Co-sleeping and breastfeeding are two closely connected practices that have significant impacts on both maternal and child health. Research has examined the relationship between these two activities and their impact on child development, maternal health and the safety surrounding sudden unexpected infant death (SIDS).
Evidence
- Promotion of Breastfeeding:
- Co-sleeping promotes breastfeeding, as it makes it easier for mothers to breastfeed during the night. Studies show that co-sleeping infants are breastfed more frequently and for longer periods compared to infants who sleep alone (McKenna et al., 1997).
- Co-sleeping during the COVID-19 pandemic showed that intentions to co-sleep or bed-share were strongly associated with intentions to breastfeed at 3 and 6 months postpartum (Schindler-Ruwisch et al., 2023).
- Safety and SIDS:
- Co-sleeping in combination with breastfeeding can reduce the risk of SIDS, but it is important to follow safe sleep practices. This includes avoiding co-sleeping in dangerous situations such as on a sofa, or if the parents smoke or have consumed alcohol (Marinelli et al., 2019).
- Maternal Stress and Health:
- Co-sleeping and breastfeeding can affect the mother’s stress levels and hormonal balance. Studies show that co-sleeping and breastfed infants can help regulate the mother’s cortisol levels, which can reduce stress (Simon et al., 2016).

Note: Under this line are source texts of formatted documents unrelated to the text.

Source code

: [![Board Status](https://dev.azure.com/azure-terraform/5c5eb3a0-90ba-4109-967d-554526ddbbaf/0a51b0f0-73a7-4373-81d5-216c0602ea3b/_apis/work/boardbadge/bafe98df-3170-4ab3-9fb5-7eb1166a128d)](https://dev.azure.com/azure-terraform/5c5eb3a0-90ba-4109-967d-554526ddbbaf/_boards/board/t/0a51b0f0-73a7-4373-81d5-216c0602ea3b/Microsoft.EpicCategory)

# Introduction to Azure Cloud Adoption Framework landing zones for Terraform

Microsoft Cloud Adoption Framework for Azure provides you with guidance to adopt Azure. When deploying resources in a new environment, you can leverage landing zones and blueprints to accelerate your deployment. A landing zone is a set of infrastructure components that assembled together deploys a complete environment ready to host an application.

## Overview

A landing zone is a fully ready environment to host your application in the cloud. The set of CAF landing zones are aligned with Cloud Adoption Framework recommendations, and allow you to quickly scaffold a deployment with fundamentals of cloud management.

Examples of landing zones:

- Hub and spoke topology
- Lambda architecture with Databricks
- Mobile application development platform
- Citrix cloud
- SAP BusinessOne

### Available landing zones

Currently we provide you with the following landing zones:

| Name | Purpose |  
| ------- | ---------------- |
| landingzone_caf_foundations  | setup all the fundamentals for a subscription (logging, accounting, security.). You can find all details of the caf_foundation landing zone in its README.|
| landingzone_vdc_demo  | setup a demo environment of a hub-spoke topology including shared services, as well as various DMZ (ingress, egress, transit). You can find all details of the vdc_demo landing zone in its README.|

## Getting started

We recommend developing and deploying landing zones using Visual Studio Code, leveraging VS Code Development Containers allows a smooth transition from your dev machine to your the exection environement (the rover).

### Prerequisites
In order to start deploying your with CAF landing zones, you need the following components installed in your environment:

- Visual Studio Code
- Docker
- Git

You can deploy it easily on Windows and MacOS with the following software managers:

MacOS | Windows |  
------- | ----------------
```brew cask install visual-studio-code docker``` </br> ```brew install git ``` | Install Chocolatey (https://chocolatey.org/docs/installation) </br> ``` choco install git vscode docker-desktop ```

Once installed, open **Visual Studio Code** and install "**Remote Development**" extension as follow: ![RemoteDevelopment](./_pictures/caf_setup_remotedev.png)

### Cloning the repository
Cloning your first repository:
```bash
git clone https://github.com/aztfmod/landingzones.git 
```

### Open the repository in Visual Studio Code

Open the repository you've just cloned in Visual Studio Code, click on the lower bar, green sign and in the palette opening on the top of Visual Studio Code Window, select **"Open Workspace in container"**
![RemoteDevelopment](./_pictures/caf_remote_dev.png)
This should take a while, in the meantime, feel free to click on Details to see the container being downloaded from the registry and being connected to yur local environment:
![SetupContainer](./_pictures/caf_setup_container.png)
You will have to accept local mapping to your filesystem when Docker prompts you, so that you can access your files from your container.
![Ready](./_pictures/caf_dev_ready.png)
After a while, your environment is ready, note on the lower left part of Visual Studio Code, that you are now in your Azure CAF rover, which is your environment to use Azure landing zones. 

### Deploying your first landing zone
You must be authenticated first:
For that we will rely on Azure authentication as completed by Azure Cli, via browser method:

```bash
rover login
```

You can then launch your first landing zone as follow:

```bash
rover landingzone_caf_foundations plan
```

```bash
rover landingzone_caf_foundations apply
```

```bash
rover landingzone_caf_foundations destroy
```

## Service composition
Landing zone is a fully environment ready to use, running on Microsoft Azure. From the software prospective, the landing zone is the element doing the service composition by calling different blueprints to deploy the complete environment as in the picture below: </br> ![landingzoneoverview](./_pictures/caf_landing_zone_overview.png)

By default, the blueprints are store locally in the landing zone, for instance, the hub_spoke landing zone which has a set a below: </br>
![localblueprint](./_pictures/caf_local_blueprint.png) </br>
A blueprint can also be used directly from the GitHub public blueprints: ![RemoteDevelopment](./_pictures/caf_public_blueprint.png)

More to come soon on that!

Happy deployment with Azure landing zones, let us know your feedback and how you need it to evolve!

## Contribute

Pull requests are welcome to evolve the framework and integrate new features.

- Night-time breastfeeding is associated with several benefits, including reduced risk of engorgement, mastitis and postnatal depression as well as better sleep for mothers (Clark & Burnett, 2020).
- Cultural and Ethical Considerations:
- Cultural factors play a significant role in how co-sleeping and breastfeeding are practised and perceived. In some cultures, co-sleeping is the norm and is considered a natural part of child-rearing (Pemberton, 2005).